The second in the series of pranks, which actually occurs first chronologically, highlights how the film does not capitalize on the reaction shot as much as it should. In this scene, Bud Malone (Lil Rel Howery) is minding his business as an employee at a computer repair store when his sister Trina (Tiffany Haddish) barges in, cuts two customers in line, and requests that Bud give her money. Trina humiliates Bud, pouring his drink all over him and going through his cash register. She takes out a few handfuls of cash and exits the store, but not before removing her house-arrest anklet and handing it to one of the customers. Her parting gift to both of them is a cut of the stolen cash. When she leaves, however, we don’t get to see what the two customers do with the cash. If the scene had lingered a bit more, we would have gotten a glimpse into the character of these two unwitting customers, even if their reactions weren’t “interesting” enough for a movie like this one. It feels like the movie was rushing forward to keep audiences from losing interest. There are a few other moments where bystanders are put into the headlights in a ridiculous prank, but we are steered right around them and instead continue onward with the story. There’s no time to look in the rearview mirror and glean their reactions as they process what just happened. The movie speeds on, never allowing a scene to breathe or maybe relieve itself on the side of the road before continuing.  

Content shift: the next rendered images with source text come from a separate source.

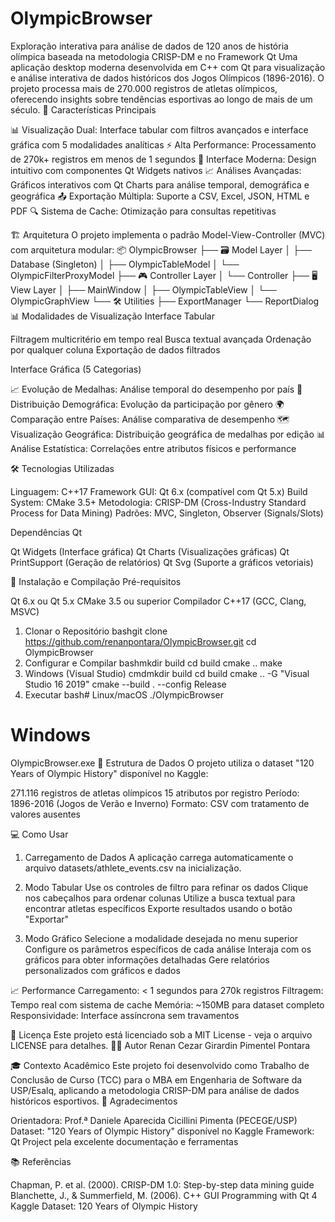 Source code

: # OlympicBrowser
Exploração interativa para análise de dados de 120 anos de história olímpica baseada na metodologia CRISP-DM e no Framework Qt
Uma aplicação desktop moderna desenvolvida em C++ com Qt para visualização e análise interativa de dados históricos dos Jogos Olímpicos (1896-2016). O projeto processa mais de 270.000 registros de atletas olímpicos, oferecendo insights sobre tendências esportivas ao longo de mais de um século.
🎯 Características Principais

📊 Visualização Dual: Interface tabular com filtros avançados e interface gráfica com 5 modalidades analíticas
⚡ Alta Performance: Processamento de 270k+ registros em menos de 1 segundos
🎨 Interface Moderna: Design intuitivo com componentes Qt Widgets nativos
📈 Análises Avançadas: Gráficos interativos com Qt Charts para análise temporal, demográfica e geográfica
📤 Exportação Múltipla: Suporte a CSV, Excel, JSON, HTML e PDF
🔍 Sistema de Cache: Otimização para consultas repetitivas

🏗️ Arquitetura
O projeto implementa o padrão Model-View-Controller (MVC) com arquitetura modular:
📦 OlympicBrowser
├── 🗃️ Model Layer
│   ├── Database (Singleton)
│   ├── OlympicTableModel
│   └── OlympicFilterProxyModel
├── 🎮 Controller Layer
│   └── Controller
├── 🖥️ View Layer
│   ├── MainWindow
│   ├── OlympicTableView
│   └── OlympicGraphView
└── 🛠️ Utilities
    ├── ExportManager
    └── ReportDialog
📊 Modalidades de Visualização
Interface Tabular

Filtragem multicritério em tempo real
Busca textual avançada
Ordenação por qualquer coluna
Exportação de dados filtrados

Interface Gráfica (5 Categorias)

📈 Evolução de Medalhas: Análise temporal do desempenho por país
👥 Distribuição Demográfica: Evolução da participação por gênero
🌍 Comparação entre Países: Análise comparativa de desempenho
🗺️ Visualização Geográfica: Distribuição geográfica de medalhas por edição
📊 Análise Estatística: Correlações entre atributos físicos e performance

🛠️ Tecnologias Utilizadas

Linguagem: C++17
Framework GUI: Qt 6.x (compatível com Qt 5.x)
Build System: CMake 3.5+
Metodologia: CRISP-DM (Cross-Industry Standard Process for Data Mining)
Padrões: MVC, Singleton, Observer (Signals/Slots)

Dependências Qt

Qt Widgets (Interface gráfica)
Qt Charts (Visualizações gráficas)
Qt PrintSupport (Geração de relatórios)
Qt Svg (Suporte a gráficos vetoriais)

🚀 Instalação e Compilação
Pré-requisitos

Qt 6.x ou Qt 5.x
CMake 3.5 ou superior
Compilador C++17 (GCC, Clang, MSVC)

1. Clonar o Repositório
bashgit clone https://github.com/renanpontara/OlympicBrowser.git
cd OlympicBrowser
2. Configurar e Compilar
bashmkdir build
cd build
cmake ..
make
3. Windows (Visual Studio)
cmdmkdir build
cd build
cmake .. -G "Visual Studio 16 2019"
cmake --build . --config Release
4. Executar
bash# Linux/macOS
./OlympicBrowser

# Windows
OlympicBrowser.exe
📁 Estrutura de Dados
O projeto utiliza o dataset "120 Years of Olympic History" disponível no Kaggle:

271.116 registros de atletas olímpicos
15 atributos por registro
Período: 1896-2016 (Jogos de Verão e Inverno)
Formato: CSV com tratamento de valores ausentes

💻 Como Usar
1. Carregamento de Dados
A aplicação carrega automaticamente o arquivo datasets/athlete_events.csv na inicialização.

2. Modo Tabular
Use os controles de filtro para refinar os dados
Clique nos cabeçalhos para ordenar colunas
Utilize a busca textual para encontrar atletas específicos
Exporte resultados usando o botão "Exportar"

3. Modo Gráfico
Selecione a modalidade desejada no menu superior
Configure os parâmetros específicos de cada análise
Interaja com os gráficos para obter informações detalhadas
Gere relatórios personalizados com gráficos e dados

📈 Performance
Carregamento: < 1 segundos para 270k registros
Filtragem: Tempo real com sistema de cache
Memória: ~150MB para dataset completo
Responsividade: Interface assíncrona sem travamentos

📄 Licença
Este projeto está licenciado sob a MIT License - veja o arquivo LICENSE para detalhes.
👨‍💻 Autor
Renan Cezar Girardin Pimentel Pontara

🎓 Contexto Acadêmico
Este projeto foi desenvolvido como Trabalho de Conclusão de Curso (TCC) para o MBA em Engenharia de Software da USP/Esalq, aplicando a metodologia CRISP-DM para análise de dados históricos esportivos.
🙏 Agradecimentos

Orientadora: Prof.ª Daniele Aparecida Cicillini Pimenta (PECEGE/USP)
Dataset: "120 Years of Olympic History" disponível no Kaggle
Framework: Qt Project pela excelente documentação e ferramentas

📚 Referências

Chapman, P. et al. (2000). CRISP-DM 1.0: Step-by-step data mining guide
Blanchette, J., & Summerfield, M. (2006). C++ GUI Programming with Qt 4
Kaggle Dataset: 120 Years of Olympic History
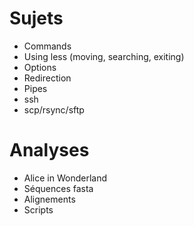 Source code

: # Sujets
- Commands
- Using less (moving, searching, exiting)
- Options
- Redirection
- Pipes
- ssh
- scp/rsync/sftp

# Analyses
- Alice in Wonderland
- Séquences fasta
- Alignements
- Scripts

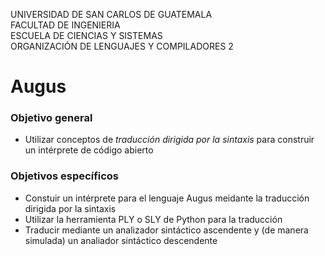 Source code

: UNIVERSIDAD DE SAN CARLOS DE GUATEMALA <br>
FACULTAD DE INGENIERIA <br>
ESCUELA DE CIENCIAS Y SISTEMAS <br>
ORGANIZACIÓN DE LENGUAJES Y COMPILADORES 2 <br>

# Augus
### Objetivo general
<ul>
    <li>Utilizar conceptos de <i>traducción dirigida por la sintaxis</i> para construir un intérprete de código abierto </li>
</ul>

### Objetivos específicos
<ul>
    <li> Constuir un intérprete para el lenguaje Augus meidante la traducción dirigida por la sintaxis </li>
    <li> Utilizar la herramienta PLY o SLY de Python para la traducción </li>
    <li> Traducir mediante un analizador sintáctico ascendente y (de manera simulada) un analiador sintáctico descendente </li>
</ul>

Besides the premature cutaways and the lackluster plot, though, Bad Trip is a thoroughly enjoyable movie. André is a toned-down version of his warped, socially uninitiated alter ego on The Eric Andre Show, but his comedic prowess is on full display here. The subtle humor of delivering a weak, uninspired kick to his friend in the middle of a heated exchange after their car inexplicably blows up, the hearty laughter induced by his barroom antics that end in him projectile vomiting all over himself and the people around him, his series of cringe-inducing encounters with Maria: each is an example of a seasoned professional at the top of his craft. “Comedy is a game of millimeters,” says André, so despite how easy it may look, it takes a lot of hard work to learn to pick up on and react to behavioral cues with such ease. André’s years of experience in this department serve as the bedrock upon which the rest of the movie is built.  

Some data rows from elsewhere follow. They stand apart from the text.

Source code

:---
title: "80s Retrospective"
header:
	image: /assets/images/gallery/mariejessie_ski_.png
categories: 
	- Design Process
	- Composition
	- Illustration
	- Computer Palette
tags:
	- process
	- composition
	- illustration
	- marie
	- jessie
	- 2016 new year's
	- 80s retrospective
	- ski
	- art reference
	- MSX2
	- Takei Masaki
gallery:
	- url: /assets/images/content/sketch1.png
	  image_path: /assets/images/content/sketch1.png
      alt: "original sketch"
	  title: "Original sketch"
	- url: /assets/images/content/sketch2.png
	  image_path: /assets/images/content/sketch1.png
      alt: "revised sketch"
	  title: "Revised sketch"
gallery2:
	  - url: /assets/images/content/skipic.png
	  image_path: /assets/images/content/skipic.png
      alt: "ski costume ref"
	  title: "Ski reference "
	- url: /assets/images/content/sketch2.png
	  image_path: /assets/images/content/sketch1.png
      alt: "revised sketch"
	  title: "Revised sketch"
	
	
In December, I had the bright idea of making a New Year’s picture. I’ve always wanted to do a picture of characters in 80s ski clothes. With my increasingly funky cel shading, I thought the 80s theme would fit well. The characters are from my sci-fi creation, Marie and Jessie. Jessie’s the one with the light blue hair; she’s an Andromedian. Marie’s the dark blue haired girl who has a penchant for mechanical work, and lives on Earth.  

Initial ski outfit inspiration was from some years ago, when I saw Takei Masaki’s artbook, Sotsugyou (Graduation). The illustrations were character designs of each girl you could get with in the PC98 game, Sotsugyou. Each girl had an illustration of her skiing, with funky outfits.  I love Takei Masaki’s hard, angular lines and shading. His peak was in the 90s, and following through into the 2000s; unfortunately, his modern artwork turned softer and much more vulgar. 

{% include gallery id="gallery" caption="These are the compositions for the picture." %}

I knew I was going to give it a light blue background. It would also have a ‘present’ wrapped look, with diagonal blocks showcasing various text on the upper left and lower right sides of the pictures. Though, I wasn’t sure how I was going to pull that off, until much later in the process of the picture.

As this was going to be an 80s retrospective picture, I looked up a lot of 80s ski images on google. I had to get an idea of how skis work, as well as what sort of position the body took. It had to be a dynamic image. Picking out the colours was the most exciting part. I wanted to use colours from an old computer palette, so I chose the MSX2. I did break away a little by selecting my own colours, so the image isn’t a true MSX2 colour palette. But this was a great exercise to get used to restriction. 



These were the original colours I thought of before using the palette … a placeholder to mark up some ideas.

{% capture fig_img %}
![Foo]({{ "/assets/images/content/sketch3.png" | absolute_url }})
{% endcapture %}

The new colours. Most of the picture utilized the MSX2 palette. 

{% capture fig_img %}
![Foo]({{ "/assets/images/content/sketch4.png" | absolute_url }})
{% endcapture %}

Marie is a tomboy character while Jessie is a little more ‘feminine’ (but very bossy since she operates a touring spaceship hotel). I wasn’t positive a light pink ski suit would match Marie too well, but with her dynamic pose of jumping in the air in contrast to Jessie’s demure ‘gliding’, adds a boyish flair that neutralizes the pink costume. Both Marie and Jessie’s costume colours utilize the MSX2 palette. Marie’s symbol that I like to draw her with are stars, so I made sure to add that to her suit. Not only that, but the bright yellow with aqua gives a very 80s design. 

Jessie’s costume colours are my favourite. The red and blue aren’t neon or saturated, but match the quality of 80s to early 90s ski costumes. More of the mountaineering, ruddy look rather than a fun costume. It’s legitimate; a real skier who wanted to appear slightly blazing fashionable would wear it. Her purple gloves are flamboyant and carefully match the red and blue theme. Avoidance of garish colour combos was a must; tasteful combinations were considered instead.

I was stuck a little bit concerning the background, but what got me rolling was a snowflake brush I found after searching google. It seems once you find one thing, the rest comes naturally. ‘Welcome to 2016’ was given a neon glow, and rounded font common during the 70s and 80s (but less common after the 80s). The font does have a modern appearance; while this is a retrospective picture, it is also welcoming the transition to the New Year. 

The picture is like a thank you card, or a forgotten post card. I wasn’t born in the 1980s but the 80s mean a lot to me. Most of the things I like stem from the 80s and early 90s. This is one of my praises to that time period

That’s not to say that the rest of the cast isn’t also brilliant. Tiffany Haddish is her reliably comic self here, intimidating strangers throughout with her excessively mean demeanor, yet also showing a soft spot for some younger men (“It’s been so long since a man looked me in my eyes…can we kiss?” she asks a bewildered police officer out of the blue). Lil Rel Howery plays Bud Malone as the comedic straight man with arguably the best character arc, as he seeks to get out from under the oppressive thumb of his domineering sister while finding himself in all sorts of hijinks. Howery makes the requisite road trip interludes enjoyable, relaying stories of Trina frying fish and flipping ribs on the grill with her bare hands. Michaela Conlin is great as Maria, a practical and level-headed gallery director who is also given some time in the comedic sun: In a dream sequence, for example, she beats up a flirtatious guy, robs a “blind” man (who’s a performer, obviously), and kisses the priest at her wedding. She also ends the film with an over-the-top outburst after Chris and Bud get in the way of her gallery showing.  

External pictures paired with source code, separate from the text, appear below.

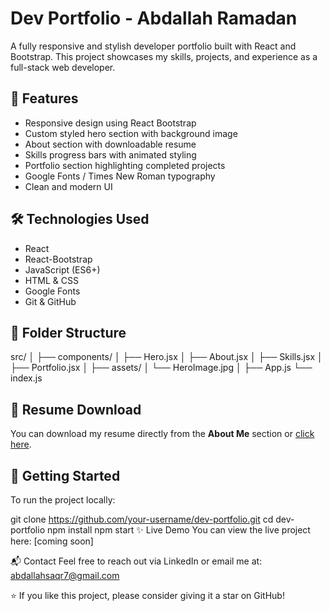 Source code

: # Dev Portfolio - Abdallah Ramadan

A fully responsive and stylish developer portfolio built with React and Bootstrap. This project showcases my skills, projects, and experience as a full-stack web developer.

## 🚀 Features

- Responsive design using React Bootstrap
- Custom styled hero section with background image
- About section with downloadable resume
- Skills progress bars with animated styling
- Portfolio section highlighting completed projects
- Google Fonts / Times New Roman typography
- Clean and modern UI

## 🛠️ Technologies Used

- React
- React-Bootstrap
- JavaScript (ES6+)
- HTML & CSS
- Google Fonts
- Git & GitHub

## 📁 Folder Structure

src/
│
├── components/
│ ├── Hero.jsx
│ ├── About.jsx
│ ├── Skills.jsx
│ ├── Portfolio.jsx
│
├── assets/
│ └── HeroImage.jpg
│
├── App.js
└── index.js

## 📄 Resume Download

You can download my resume directly from the **About Me** section or [click here](https://drive.google.com/file/d/1JbTRxFha6Qw3FsH1_1RewoWgCjQITZVZ/view?usp=sharing).

## 📌 Getting Started

To run the project locally:

git clone https://github.com/your-username/dev-portfolio.git
cd dev-portfolio
npm install
npm start
✨ Live Demo
You can view the live project here: [coming soon]

📬 Contact
Feel free to reach out via LinkedIn or email me at: abdallahsaqr7@gmail.com

⭐️ If you like this project, please consider giving it a star on GitHub!
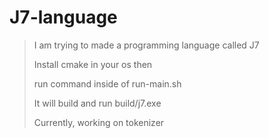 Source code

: # J7-language

> I am trying to made a programming language called J7
>
> Install cmake in your os then
>
> run command inside of run-main.sh
>
> It will build and run build/j7.exe
>
> Currently, working on tokenizer
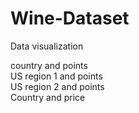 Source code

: # Wine-Dataset

Data visualization 

country and points <br>
US region 1 and points<br>
US region 2 and points<br>
Country and price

What separates this movie from many other prank comedy movies, especially ones made by Sacha Baron Cohen, is the way that the characters are made into the butt of the jokes, not the bystanders. While there are some great reactions to be had (a wedding photographer from the dream sequence who sees the priest kissing the bride and groom, looks up from his camera for a brief moment, and then goes back to taking photos like usual), the joke is usually on the performers. None of the pranks were engineered to expose our human or cultural flaws. This isn’t a biting political commentary on the divided state of American society or a mockery of the cultural elite, just a few pranksters brave enough to make themselves the joke. And maybe that’s what comedy needs today––a return, even a brief one, to its wholesome escapist roots.